▶ [WHAT IS REQUIRED] The lines below starting at the line containing "- a way to __track" and ending at the line containing "- a robust automated" are to be repeated exactly, with both ends kept and nothing else added.

(Saved data entries)
☆ ☆ ☆
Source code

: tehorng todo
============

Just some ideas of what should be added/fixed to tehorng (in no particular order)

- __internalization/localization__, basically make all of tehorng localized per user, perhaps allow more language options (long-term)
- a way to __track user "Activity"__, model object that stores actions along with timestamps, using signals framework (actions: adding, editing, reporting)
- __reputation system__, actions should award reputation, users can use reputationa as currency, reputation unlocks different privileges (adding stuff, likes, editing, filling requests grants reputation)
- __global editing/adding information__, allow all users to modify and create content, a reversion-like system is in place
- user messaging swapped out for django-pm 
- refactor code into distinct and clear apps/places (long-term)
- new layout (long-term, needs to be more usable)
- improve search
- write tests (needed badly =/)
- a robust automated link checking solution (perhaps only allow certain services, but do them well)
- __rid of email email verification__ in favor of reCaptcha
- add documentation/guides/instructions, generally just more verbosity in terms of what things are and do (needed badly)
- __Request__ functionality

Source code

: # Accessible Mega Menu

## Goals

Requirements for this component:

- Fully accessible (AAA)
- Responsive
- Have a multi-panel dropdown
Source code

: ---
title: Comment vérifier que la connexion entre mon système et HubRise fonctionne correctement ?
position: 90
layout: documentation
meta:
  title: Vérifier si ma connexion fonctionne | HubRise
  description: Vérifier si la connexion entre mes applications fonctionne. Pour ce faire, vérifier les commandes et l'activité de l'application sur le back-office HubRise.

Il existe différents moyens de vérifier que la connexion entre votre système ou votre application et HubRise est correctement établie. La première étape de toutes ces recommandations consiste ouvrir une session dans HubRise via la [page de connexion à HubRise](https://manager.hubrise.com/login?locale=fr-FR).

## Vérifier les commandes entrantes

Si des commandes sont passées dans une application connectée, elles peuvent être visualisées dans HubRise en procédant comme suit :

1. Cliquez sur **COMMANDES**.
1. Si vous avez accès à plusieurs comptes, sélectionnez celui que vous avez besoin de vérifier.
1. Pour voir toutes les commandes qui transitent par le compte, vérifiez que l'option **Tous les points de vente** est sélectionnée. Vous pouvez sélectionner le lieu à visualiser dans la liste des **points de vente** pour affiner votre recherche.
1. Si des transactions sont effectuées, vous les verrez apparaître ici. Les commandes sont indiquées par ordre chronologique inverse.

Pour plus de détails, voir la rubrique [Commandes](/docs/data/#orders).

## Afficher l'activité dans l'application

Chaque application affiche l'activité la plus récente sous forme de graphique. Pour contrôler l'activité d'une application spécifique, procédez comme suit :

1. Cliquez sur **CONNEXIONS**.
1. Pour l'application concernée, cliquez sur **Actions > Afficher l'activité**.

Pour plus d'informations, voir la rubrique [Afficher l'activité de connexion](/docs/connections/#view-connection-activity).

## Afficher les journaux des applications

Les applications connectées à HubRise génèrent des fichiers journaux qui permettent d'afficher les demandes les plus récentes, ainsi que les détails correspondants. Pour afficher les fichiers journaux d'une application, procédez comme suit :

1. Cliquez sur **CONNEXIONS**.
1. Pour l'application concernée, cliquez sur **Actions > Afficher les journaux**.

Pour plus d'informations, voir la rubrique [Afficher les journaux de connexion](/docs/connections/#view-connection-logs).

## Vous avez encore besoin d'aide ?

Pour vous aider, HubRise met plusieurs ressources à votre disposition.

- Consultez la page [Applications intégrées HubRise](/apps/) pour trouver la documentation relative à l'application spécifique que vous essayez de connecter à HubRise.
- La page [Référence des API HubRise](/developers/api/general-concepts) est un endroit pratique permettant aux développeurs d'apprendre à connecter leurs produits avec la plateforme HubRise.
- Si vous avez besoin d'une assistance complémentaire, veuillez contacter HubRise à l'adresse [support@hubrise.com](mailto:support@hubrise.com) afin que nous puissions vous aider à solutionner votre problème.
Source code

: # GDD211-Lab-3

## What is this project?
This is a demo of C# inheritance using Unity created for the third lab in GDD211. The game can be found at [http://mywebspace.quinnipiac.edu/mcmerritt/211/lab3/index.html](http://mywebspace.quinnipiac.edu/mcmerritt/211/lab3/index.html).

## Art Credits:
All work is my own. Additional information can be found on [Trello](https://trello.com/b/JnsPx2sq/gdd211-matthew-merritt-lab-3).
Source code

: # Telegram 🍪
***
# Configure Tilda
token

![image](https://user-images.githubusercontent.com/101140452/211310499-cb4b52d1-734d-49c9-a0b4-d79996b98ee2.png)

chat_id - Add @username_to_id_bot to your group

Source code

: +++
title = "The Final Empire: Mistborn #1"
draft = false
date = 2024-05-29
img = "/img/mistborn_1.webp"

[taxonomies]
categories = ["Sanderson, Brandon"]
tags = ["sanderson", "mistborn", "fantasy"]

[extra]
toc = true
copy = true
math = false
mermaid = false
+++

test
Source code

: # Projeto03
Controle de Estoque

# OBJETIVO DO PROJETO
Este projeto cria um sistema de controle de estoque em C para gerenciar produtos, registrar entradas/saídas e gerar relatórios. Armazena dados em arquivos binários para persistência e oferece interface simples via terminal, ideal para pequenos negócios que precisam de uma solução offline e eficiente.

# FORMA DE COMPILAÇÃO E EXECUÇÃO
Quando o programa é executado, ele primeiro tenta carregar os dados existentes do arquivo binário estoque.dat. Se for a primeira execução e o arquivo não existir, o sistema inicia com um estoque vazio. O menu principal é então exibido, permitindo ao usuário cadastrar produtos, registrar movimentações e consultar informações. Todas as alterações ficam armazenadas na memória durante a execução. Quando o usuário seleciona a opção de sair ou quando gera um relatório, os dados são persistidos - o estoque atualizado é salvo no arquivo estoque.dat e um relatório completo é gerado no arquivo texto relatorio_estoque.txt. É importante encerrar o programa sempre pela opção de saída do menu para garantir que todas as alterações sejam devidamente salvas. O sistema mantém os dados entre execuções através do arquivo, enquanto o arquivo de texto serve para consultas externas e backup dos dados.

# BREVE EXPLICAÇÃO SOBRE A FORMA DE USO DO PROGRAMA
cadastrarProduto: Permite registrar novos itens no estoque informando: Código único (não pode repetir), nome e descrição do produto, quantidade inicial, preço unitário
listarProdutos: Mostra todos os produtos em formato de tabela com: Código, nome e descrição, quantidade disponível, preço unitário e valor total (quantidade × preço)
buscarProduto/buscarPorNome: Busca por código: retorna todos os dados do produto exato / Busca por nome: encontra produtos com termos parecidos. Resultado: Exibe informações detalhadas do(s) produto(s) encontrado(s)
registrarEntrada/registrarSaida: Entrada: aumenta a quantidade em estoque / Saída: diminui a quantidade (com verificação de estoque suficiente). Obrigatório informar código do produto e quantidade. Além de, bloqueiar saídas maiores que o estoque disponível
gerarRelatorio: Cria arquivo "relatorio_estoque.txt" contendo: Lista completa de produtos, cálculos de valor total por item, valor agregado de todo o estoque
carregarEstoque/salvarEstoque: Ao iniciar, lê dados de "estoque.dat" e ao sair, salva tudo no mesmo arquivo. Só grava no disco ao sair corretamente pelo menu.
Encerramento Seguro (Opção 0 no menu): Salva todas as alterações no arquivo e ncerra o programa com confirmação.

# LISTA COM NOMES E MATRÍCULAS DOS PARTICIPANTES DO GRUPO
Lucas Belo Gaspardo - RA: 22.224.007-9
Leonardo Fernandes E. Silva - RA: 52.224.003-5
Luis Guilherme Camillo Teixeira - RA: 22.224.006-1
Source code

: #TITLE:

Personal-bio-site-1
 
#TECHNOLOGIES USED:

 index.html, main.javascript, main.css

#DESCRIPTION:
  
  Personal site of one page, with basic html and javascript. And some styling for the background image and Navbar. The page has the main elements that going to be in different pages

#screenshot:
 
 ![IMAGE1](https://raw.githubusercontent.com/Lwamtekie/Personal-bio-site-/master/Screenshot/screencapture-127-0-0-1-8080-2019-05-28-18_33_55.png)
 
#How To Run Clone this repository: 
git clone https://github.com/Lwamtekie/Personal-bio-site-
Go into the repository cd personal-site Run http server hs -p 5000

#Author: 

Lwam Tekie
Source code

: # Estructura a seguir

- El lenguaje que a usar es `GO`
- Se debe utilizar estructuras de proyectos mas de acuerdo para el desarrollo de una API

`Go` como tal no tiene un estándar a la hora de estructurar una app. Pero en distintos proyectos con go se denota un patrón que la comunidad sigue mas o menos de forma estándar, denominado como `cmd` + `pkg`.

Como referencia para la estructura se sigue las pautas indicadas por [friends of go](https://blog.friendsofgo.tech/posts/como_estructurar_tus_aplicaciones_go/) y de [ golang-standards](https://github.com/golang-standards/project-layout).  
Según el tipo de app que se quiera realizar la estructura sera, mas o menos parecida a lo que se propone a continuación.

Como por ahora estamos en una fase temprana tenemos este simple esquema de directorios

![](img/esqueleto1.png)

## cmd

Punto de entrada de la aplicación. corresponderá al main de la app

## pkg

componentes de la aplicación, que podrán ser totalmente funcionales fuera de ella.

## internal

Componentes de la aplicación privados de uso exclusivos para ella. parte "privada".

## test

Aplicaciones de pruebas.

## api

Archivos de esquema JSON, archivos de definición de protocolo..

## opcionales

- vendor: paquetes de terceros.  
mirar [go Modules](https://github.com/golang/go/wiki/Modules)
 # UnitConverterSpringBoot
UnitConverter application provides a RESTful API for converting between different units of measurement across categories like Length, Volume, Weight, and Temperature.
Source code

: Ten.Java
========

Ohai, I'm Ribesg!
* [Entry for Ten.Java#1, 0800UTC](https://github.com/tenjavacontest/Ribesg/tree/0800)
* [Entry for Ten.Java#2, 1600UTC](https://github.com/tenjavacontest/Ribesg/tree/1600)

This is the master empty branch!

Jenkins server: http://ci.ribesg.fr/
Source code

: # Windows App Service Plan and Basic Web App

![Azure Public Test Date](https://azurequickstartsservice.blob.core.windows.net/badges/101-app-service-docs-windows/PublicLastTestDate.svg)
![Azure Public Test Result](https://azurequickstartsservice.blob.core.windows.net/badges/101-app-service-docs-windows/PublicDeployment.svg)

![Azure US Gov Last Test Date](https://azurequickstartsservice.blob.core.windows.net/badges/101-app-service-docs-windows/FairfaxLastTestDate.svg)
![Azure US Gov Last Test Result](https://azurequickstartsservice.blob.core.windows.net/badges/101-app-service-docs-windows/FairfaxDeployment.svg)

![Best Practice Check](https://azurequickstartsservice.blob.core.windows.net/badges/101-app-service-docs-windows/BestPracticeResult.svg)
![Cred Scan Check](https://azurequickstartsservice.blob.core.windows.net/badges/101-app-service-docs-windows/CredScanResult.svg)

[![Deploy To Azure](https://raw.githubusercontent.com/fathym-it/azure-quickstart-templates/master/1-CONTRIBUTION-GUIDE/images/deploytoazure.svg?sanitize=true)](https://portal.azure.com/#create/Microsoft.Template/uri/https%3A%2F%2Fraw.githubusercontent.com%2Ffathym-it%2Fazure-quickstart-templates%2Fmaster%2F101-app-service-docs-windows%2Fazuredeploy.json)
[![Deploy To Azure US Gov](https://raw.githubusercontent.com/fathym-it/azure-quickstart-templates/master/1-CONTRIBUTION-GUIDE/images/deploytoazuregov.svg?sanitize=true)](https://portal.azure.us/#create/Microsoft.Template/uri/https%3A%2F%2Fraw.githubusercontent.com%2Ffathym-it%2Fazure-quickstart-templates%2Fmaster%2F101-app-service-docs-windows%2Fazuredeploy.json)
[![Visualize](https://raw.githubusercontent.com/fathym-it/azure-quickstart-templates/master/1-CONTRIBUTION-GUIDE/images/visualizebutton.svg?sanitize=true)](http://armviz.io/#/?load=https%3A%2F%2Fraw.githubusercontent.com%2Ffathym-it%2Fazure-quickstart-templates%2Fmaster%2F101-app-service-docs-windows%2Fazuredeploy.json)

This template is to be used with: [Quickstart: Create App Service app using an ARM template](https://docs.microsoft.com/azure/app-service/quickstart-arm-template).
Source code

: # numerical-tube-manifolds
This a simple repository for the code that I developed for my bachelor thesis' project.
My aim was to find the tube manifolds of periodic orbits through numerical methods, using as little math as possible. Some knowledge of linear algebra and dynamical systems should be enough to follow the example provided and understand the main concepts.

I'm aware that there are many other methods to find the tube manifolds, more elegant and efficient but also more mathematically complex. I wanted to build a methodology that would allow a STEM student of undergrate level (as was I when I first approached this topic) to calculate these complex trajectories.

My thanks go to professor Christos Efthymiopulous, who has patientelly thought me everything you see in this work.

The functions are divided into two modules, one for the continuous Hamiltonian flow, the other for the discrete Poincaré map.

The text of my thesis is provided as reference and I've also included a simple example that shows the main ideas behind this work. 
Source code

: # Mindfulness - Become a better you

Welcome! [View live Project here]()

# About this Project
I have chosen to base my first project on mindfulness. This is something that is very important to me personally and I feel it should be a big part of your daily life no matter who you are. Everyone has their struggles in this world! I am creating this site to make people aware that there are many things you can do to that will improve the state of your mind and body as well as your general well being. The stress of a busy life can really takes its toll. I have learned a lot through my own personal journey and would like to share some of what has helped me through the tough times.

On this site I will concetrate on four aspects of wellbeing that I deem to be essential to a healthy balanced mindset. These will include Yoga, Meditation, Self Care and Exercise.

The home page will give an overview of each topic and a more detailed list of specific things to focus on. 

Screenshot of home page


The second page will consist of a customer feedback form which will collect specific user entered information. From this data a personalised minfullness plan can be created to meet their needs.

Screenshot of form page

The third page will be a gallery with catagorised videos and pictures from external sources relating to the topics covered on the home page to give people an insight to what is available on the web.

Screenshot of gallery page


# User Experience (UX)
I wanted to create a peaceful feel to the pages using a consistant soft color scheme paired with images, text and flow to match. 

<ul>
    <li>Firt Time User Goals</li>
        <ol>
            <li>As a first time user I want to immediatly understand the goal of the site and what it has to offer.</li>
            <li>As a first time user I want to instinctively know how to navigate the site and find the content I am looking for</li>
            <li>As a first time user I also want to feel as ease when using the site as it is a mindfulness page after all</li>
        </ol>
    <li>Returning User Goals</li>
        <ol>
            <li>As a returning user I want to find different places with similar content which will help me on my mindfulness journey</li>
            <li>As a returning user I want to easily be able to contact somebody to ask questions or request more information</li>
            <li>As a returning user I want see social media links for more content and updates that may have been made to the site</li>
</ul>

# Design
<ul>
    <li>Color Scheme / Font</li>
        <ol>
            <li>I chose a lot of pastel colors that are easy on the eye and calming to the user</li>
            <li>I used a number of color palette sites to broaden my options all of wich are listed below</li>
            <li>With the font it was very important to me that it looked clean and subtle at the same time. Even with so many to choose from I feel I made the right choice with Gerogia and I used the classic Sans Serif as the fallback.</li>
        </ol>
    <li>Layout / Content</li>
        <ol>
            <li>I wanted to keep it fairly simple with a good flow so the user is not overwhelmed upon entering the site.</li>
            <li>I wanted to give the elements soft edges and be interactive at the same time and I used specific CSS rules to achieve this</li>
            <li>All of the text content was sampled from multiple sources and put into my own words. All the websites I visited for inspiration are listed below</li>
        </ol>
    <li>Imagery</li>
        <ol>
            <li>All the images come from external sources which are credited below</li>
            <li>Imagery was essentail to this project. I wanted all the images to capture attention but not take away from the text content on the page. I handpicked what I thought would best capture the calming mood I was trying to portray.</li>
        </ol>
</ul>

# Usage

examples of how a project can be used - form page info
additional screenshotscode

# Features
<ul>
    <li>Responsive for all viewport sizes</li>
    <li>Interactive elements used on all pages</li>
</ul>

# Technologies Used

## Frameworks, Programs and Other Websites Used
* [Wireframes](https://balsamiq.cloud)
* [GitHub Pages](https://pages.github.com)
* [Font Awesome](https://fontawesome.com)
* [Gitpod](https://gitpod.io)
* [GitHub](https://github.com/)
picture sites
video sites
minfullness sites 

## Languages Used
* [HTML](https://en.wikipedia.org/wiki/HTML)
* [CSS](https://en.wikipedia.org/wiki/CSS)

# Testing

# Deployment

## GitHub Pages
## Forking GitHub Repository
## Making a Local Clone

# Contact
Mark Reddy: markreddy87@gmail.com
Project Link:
☆ ☆ ☆
▶ [FINISHED TASK]
- a way to __track user "Activity"__, model object that stores actions along with timestamps, using signals framework (actions: adding, editing, reporting)
- __reputation system__, actions should award reputation, users can use reputationa as currency, reputation unlocks different privileges (adding stuff, likes, editing, filling requests grants reputation)
- __global editing/adding information__, allow all users to modify and create content, a reversion-like system is in place
- user messaging swapped out for django-pm 
- refactor code into distinct and clear apps/places (long-term)
- new layout (long-term, needs to be more usable)
- improve search
- write tests (needed badly =/)
- a robust automated link checking solution (perhaps only allow certain services, but do them well)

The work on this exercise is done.